The bottom line is that your agent gains a dedicated MLOps pipeline, letting you move from raw documents to deployable AI features without leaving your chat interface.

1. Subscribe to this MCP and input your specific Gradient API Key and Workspace ID into your AI client.
2. Your agent gains access to the full suite of model management tools, allowing you to list foundational models or initiate a fine-tuning job.
3. You use the specialized functions—for example, running `extract_entity` on an uploaded file—and receive structured data outputs ready for application integration.

## Frequently Asked Questions

**How do I use the `analyze_sentiment` tool?**
You run it by providing the text or document you want checked. The tool returns a specific sentiment classification (positive, negative, neutral) and a confidence score for that rating.
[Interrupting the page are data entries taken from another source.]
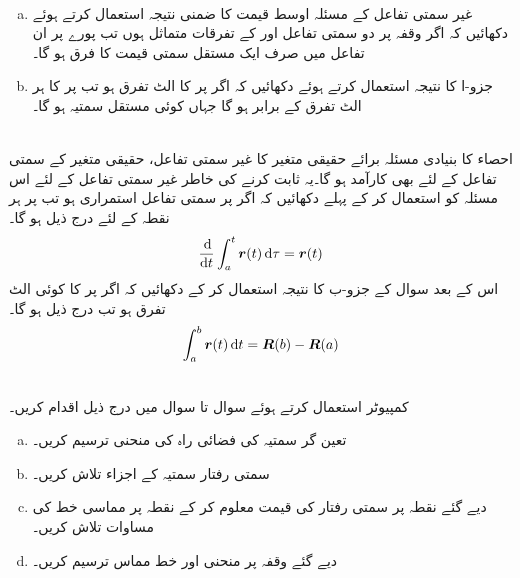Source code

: \\
\begin{enumerate}[a.]
\item
غیر سمتی تفاعل کے مسئلہ اوسط قیمت کا ضمنی نتیجہ   استعمال کرتے ہوئے  دکھائیں کہ اگر  وقفہ  پر دو سمتی تفاعل  اور   کے تفرقات  متماثل  ہوں  تب پورے   پر ان تفاعل میں صرف ایک مستقل  سمتی قیمت کا فرق ہو گا۔
\item
جزو-ا کا نتیجہ استعمال کرتے ہوئے  دکھائیں کہ اگر پر  کا الٹ تفرق   ہو تب  پر  کا ہر الٹ تفرق  کے برابر ہو گا جہاں  کوئی مستقل سمتیہ ہو گا۔
\end{enumerate}
\\
احصاء کا بنیادی مسئلہ برائے  حقیقی  متغیر کا غیر سمتی تفاعل، حقیقی متغیر کے سمتی تفاعل کے لئے بھی کارآمد ہو گا۔یہ ثابت کرنے کی خاطر غیر سمتی تفاعل کے لئے اس مسئلہ کو استعمال کر کے پہلے دکھائیں کہ اگر   پر سمتی تفاعل  استمراری ہو تب  پر ہر نقطہ  کے لئے  درج ذیل ہو گا۔
\begin{align*}
\frac{\dif}{\dif t}\int_a^t\kvec{r}(t)\dif \tau=\kvec{r}(t)
\end{align*}    
اس کے بعد  سوال  کے جزو-ب  کا نتیجہ استعمال کر کے  دکھائیں کہ اگر  پر  کا   کوئی  الٹ تفرق   ہو تب درج ذیل ہو گا۔
\begin{align*}
\int_a^b\kvec{r}(t)\dif t=\kvec{R}(b)-\kvec{R}(a)
\end{align*}

\\
کمپیوٹر استعمال کرتے ہوئے سوال  تا سوال  میں درج ذیل اقدام کریں۔
\begin{enumerate}[a.]
\item
تعین گر سمتیہ   کی  فضائی راہ کی منحنی  ترسیم کریں۔
\item
سمتی رفتار سمتیہ   کے اجزاء تلاش کریں۔
\item
دیے گئے نقطہ  پر سمتی رفتار  کی قیمت معلوم کر کے نقطہ  پر مماسی خط کی مساوات تلاش کریں۔
\item
دیے گئے وقفہ پر منحنی اور خط مماس ترسیم کریں۔ 
\end{enumerate}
**What is the difference between `summarize_document` and `answer_question`?**
`Summarize_document` creates an overview of everything in a file. `Answer_question` narrows the focus, giving you a direct answer to one specific query based on that same source document.

**How do I begin building with RAG using `create_rag_collection`?**
Start by uploading all your foundational documents. Then call `create_rag_collection`, which indexes those files, making them available for retrieval-augmented questioning.

**Can I use `extract_entity` on PDFs?**
Yes. You first need to run `extract_pdf` on the file to get the raw text and data out of the document format, which then feeds into `extract_entity` for structured parsing.

**Do I need to use `list_models` before running `fine_tune_model`?**
It's good practice. Use `list_models` first to confirm the foundational model ID you want to base your training on, ensuring you select the correct starting point.

**When I use `upload_file`, what file formats does it support for processing?**
It handles a wide variety of files, including PDFs, images, and raw documents. After the upload completes, you must pass the resulting unique file ID to another tool like `extract_entity` or `answer_question` so it knows which data source to reference.

**How does using `create_model` affect my API usage quotas?**
Creating a model reserves the infrastructure and associated weights for your custom instance. The act of creation itself doesn't consume run-time quota, but subsequent calls to that model will count toward your usage limits.

**If I no longer need an instance, how does the `delete_model` tool work?**
The `delete_model` tool permanently removes the fine-tuned model and its weights from your workspace. Use this when you are sure the model is obsolete; running it is irreversible.

**How can I start training a custom model with my own data?**
You can use the `fine_tune_model` tool. Simply provide the model ID and an array of training samples. The agent will handle the submission to Gradient's training infrastructure.

**Can I use RAG (Retrieval Augmented Generation) with this server?**
Yes! The `complete_model` tool includes an optional `rag` parameter, allowing you to provide context or collection IDs to ground the model's responses in specific data.

**How do I generate vector embeddings for my documents?**
Use the `generate_embeddings` tool by specifying a model slug (like 'bge-large') and a list of text inputs. It will return the high-dimensional vectors for your text.